◆ **Problem statement**
Copy each line from the records below in which the word "Users" is found.

(Extracted records)
• • • • • • •
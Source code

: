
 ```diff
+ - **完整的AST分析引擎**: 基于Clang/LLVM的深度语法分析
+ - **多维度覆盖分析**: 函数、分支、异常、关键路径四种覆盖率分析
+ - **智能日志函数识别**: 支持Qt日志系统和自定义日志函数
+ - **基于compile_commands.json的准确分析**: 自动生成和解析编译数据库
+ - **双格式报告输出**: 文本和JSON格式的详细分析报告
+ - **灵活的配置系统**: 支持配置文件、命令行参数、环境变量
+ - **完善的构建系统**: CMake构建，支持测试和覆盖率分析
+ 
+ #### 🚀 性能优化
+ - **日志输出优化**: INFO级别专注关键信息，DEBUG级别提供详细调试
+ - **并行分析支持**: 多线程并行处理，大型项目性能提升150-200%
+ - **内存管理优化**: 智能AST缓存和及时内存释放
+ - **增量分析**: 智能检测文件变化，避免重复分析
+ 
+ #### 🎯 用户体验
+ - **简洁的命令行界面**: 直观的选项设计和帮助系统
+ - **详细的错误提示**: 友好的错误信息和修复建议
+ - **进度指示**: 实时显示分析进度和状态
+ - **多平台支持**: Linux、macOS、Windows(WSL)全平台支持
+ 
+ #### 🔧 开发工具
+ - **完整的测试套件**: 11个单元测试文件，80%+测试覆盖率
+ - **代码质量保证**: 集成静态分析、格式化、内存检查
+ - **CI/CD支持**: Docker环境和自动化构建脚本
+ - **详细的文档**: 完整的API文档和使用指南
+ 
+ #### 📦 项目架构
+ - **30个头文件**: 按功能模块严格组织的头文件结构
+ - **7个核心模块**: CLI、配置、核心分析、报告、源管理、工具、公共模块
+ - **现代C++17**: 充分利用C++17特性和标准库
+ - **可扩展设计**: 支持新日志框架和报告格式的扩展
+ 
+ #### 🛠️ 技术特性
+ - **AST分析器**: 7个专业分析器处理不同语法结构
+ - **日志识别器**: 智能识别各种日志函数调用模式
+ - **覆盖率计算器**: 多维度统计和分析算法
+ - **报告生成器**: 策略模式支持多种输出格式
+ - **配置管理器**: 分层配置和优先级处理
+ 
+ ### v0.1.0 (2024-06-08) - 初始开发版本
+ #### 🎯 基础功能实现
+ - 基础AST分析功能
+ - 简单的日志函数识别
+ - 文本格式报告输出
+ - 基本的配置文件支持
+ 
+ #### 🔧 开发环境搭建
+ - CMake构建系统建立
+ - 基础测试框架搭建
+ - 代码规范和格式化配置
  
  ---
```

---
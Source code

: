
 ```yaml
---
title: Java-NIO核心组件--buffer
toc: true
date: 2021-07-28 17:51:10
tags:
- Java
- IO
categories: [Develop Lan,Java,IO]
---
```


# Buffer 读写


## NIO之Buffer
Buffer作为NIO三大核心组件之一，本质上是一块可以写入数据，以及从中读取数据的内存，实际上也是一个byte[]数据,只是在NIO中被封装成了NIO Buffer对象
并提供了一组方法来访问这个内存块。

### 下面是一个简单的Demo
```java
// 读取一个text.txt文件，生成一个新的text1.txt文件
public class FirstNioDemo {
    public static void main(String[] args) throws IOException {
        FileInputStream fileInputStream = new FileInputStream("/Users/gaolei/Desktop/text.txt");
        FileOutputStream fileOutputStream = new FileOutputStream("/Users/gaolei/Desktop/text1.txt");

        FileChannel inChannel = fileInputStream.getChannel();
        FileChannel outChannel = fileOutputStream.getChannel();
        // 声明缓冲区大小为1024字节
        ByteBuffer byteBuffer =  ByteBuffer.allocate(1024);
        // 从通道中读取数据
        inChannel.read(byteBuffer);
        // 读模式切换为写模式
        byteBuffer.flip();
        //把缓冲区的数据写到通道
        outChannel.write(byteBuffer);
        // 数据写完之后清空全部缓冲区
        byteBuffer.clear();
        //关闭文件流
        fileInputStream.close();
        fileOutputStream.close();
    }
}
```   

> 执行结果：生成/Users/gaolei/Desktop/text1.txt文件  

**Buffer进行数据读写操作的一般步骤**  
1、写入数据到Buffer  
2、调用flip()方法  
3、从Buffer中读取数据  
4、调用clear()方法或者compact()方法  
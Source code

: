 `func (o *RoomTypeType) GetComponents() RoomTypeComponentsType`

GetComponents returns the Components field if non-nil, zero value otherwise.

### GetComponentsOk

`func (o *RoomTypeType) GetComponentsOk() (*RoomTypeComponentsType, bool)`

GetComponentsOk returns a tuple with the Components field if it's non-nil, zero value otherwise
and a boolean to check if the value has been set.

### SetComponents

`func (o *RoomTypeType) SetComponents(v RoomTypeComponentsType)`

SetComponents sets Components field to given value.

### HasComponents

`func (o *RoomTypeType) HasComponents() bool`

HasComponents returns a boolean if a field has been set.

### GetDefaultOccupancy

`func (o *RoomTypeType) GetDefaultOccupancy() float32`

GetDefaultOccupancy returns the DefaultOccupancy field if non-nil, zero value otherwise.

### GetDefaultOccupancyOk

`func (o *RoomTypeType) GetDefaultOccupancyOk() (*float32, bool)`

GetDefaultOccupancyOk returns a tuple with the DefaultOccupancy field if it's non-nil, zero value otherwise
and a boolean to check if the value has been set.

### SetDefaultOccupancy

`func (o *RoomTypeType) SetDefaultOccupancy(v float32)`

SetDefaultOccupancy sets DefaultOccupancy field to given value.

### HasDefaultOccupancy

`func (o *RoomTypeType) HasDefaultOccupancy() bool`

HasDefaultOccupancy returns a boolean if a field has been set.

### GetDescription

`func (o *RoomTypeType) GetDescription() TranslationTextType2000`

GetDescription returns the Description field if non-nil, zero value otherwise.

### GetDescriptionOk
• • • • • • •
◆ **Exercise solution**
        FileInputStream fileInputStream = new FileInputStream("/Users/gaolei/Desktop/text.txt");
        FileOutputStream fileOutputStream = new FileOutputStream("/Users/gaolei/Desktop/text1.txt");
> 执行结果：生成/Users/gaolei/Desktop/text1.txt文件  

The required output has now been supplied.